Wellness: Saying No to Stress

Building teachers’ coping skills has a direct effect on student outcomes.
By Keith C. Herman and Wendy M. Reinke
Principal, March/April 2019. Volume 98, Number 4.

Teaching and educational administration are stressful professions. Although this has always been true, the stress experienced by school professionals seems to increase continuously, fueled in part by the growing expectations of a demanding society. Chronic stress often leads to burnout, and it contributes to attrition among early career educators. Finding ways to improve teachers’ coping skills is critical to supporting a healthy school environment and improving student outcomes.

Sorting Out Stress

In a recent study, we sorted teachers into four self-reported categories of stress and coping. The most adaptive pattern, characterized by low stress, occurred among only 7 percent of teachers. The remaining teachers fell into three groups marked by elevated levels of stress and how well they coped with stress, from not well to very well.

To see whether self-reported stress and coping patterns could be observed in student interactions and related to student outcomes, we conducted direct observations in classrooms and administered standardized achievement tests to students. The findings confirmed our twin hypotheses: The group of teachers who had high stress and low coping skills had classrooms characterized by high rates of reprimands and student disruptions, and students in these classrooms had significantly lower performance on math and reading tests.

Tools for Coping

The good news is that we have simple tools to help teachers and other educational professionals improve their coping skills. Research shows that we can teach people effective ways to manage the stress in their lives and to make measurable improvements to their health, happiness, and behavior. We recently wrote Stress Management for Teachers: A Proactive Guide to apply this body of research, the Teacher Coping Model (TCM), to educators.

For use by teachers and principals alike, the TCM is based on a simple premise best summarized by a quote attributed to the Greek philosopher Epictetus that translates roughly to, “People are not troubled by events, but rather by the view they take of them.” Reflect on this for a moment: Events, in and of themselves, do not cause our emotional lives. To illustrate this point, consider the following hypothetical scenario:

Dr. Hillbrook of East Elementary School wanted to improve communication between home and school, as well as the relationships in her building. At the start of the year, she established the expectation that all teachers would attempt to arrange home visits with parents of students in their classroom. As you might expect, the expectation was met with a range of reactions from teachers; some were angry or overwhelmed, while others experienced a sense of pride and excitement.

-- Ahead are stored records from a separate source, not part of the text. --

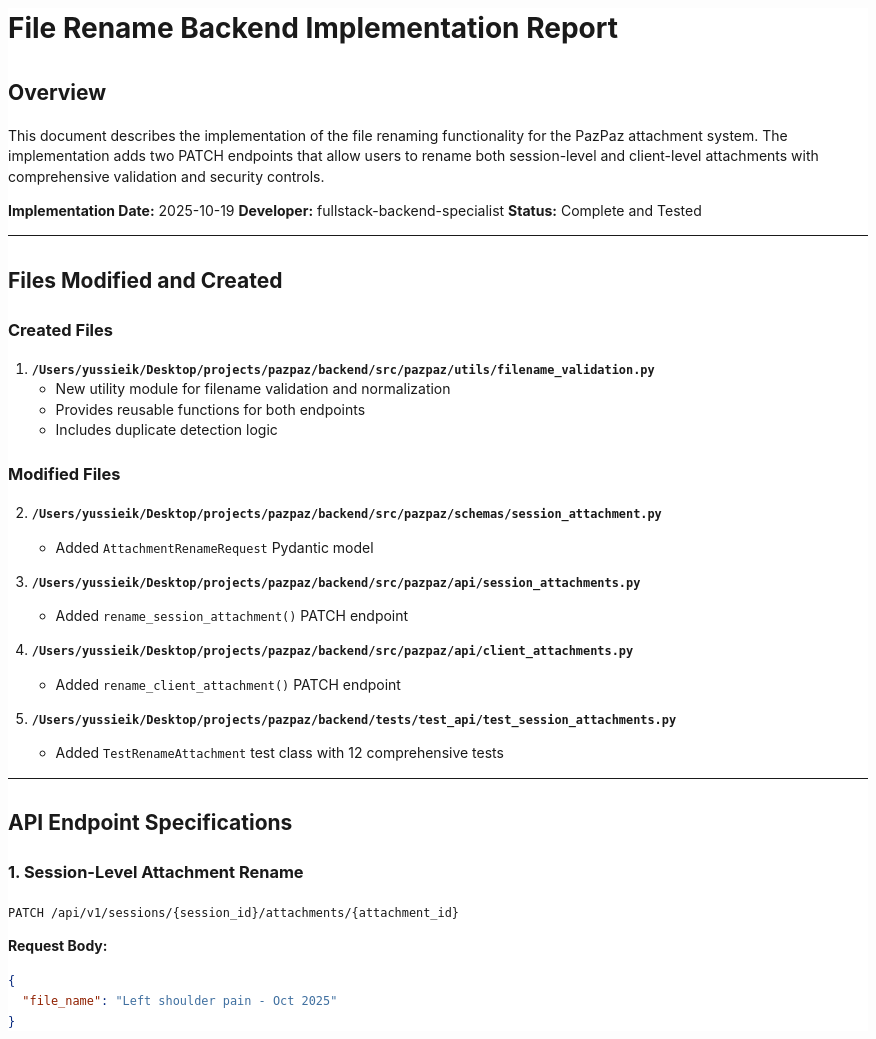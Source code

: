 # File Rename Backend Implementation Report

## Overview

This document describes the implementation of the file renaming functionality for the PazPaz attachment system. The implementation adds two PATCH endpoints that allow users to rename both session-level and client-level attachments with comprehensive validation and security controls.

**Implementation Date:** 2025-10-19
**Developer:** fullstack-backend-specialist
**Status:** Complete and Tested

---

## Files Modified and Created

### Created Files

1. **`/Users/yussieik/Desktop/projects/pazpaz/backend/src/pazpaz/utils/filename_validation.py`**
   - New utility module for filename validation and normalization
   - Provides reusable functions for both endpoints
   - Includes duplicate detection logic

### Modified Files

2. **`/Users/yussieik/Desktop/projects/pazpaz/backend/src/pazpaz/schemas/session_attachment.py`**
   - Added `AttachmentRenameRequest` Pydantic model

3. **`/Users/yussieik/Desktop/projects/pazpaz/backend/src/pazpaz/api/session_attachments.py`**
   - Added `rename_session_attachment()` PATCH endpoint

4. **`/Users/yussieik/Desktop/projects/pazpaz/backend/src/pazpaz/api/client_attachments.py`**
   - Added `rename_client_attachment()` PATCH endpoint

5. **`/Users/yussieik/Desktop/projects/pazpaz/backend/tests/test_api/test_session_attachments.py`**
   - Added `TestRenameAttachment` test class with 12 comprehensive tests

---

## API Endpoint Specifications

### 1. Session-Level Attachment Rename

```http
PATCH /api/v1/sessions/{session_id}/attachments/{attachment_id}
```

**Request Body:**
```json
{
  "file_name": "Left shoulder pain - Oct 2025"
}
```

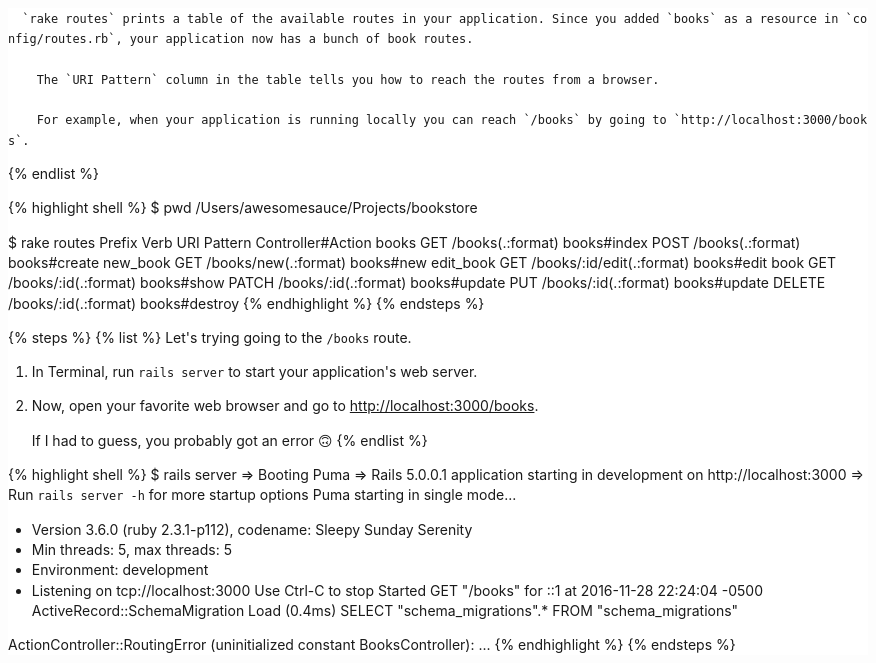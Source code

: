       `rake routes` prints a table of the available routes in your application. Since you added `books` as a resource in `config/routes.rb`, your application now has a bunch of book routes.

        The `URI Pattern` column in the table tells you how to reach the routes from a browser.

        For example, when your application is running locally you can reach `/books` by going to `http://localhost:3000/books`.
{% endlist %}

{% highlight shell %}
  $ pwd
  /Users/awesomesauce/Projects/bookstore

  $ rake routes
     Prefix Verb   URI Pattern               Controller#Action
      books GET    /books(.:format)          books#index
            POST   /books(.:format)          books#create
   new_book GET    /books/new(.:format)      books#new
  edit_book GET    /books/:id/edit(.:format) books#edit
       book GET    /books/:id(.:format)      books#show
            PATCH  /books/:id(.:format)      books#update
            PUT    /books/:id(.:format)      books#update
            DELETE /books/:id(.:format)      books#destroy
{% endhighlight %}
{% endsteps %}

{% steps %}
{% list %}
  Let's trying going to the `/books` route.

  1.  In Terminal, run `rails server` to start your application's web server.

  1.  Now, open your favorite web browser and go to [http://localhost:3000/books](http://localhost:3000/books).

      If I had to guess, you probably got an error 🙃
{% endlist %}

{% highlight shell %}
  $ rails server
  => Booting Puma
  => Rails 5.0.0.1 application starting in development on http://localhost:3000
  => Run `rails server -h` for more startup options
  Puma starting in single mode...
  * Version 3.6.0 (ruby 2.3.1-p112), codename: Sleepy Sunday Serenity
  * Min threads: 5, max threads: 5
  * Environment: development
  * Listening on tcp://localhost:3000
  Use Ctrl-C to stop
  Started GET "/books" for ::1 at 2016-11-28 22:24:04 -0500
    ActiveRecord::SchemaMigration Load (0.4ms)  SELECT "schema_migrations".* FROM "schema_migrations"

  ActionController::RoutingError (uninitialized constant BooksController):
  ...
{% endhighlight %}
{% endsteps %}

All teachers experienced the same event—the announcement of a new expectation for engaging in home visits. Yet they each experienced very different emotional reactions, ranging from very negative to very positive. So if it is not the event, what causes different emotional reactions? It is our perception of, or thoughts about, the event that leads to our emotions.

Disable the Emotional Autopilot

Thoughts and feelings can often seem so automatic that many teachers believe they can’t be controlled. To get out of the “autopilot” mentality, teachers must spend time building awareness of their own thoughts and feelings. Here’s how:

  • Keep a self-monitoring log on the nightstand.
  • Rate feelings on a scale of 1–10 each day (relaxed to stressed, happy to sad, and/or angry to calm).
  • Write down thoughts or behaviors that go along with that rating.

After a few days, teachers will be more mindful of their emotions, thoughts, and behaviors, setting the stage for them to intentionally adapt their reactions to stressful situations.

Influencing the Outcome

The TCM takes advantage of this simple fact to empower teachers to take control of their emotional lives. The teachers in Dr. Hillbrook’s school had no control over the new home visit expectation, but they had immense control over how they perceived the expectation and responded to it.

An important tenet of the TCM is that thoughts, feelings, and behaviors are interconnected; if we change any one of these domains, the others can’t help but change. We don’t have direct control over our emotions; there is no “switch” we can use to feel happy or sad or angry instantly. But we do have great influence over how we feel through the other two domains: what we think and perceive, and how we act and behave.

The TCM focuses on training teachers to develop more adaptive thinking habits and behaviors that lead to the types of emotions they would prefer to have.

Keith C. Herman and Wendy M. Reinke are professors at the University of Missouri College of Education.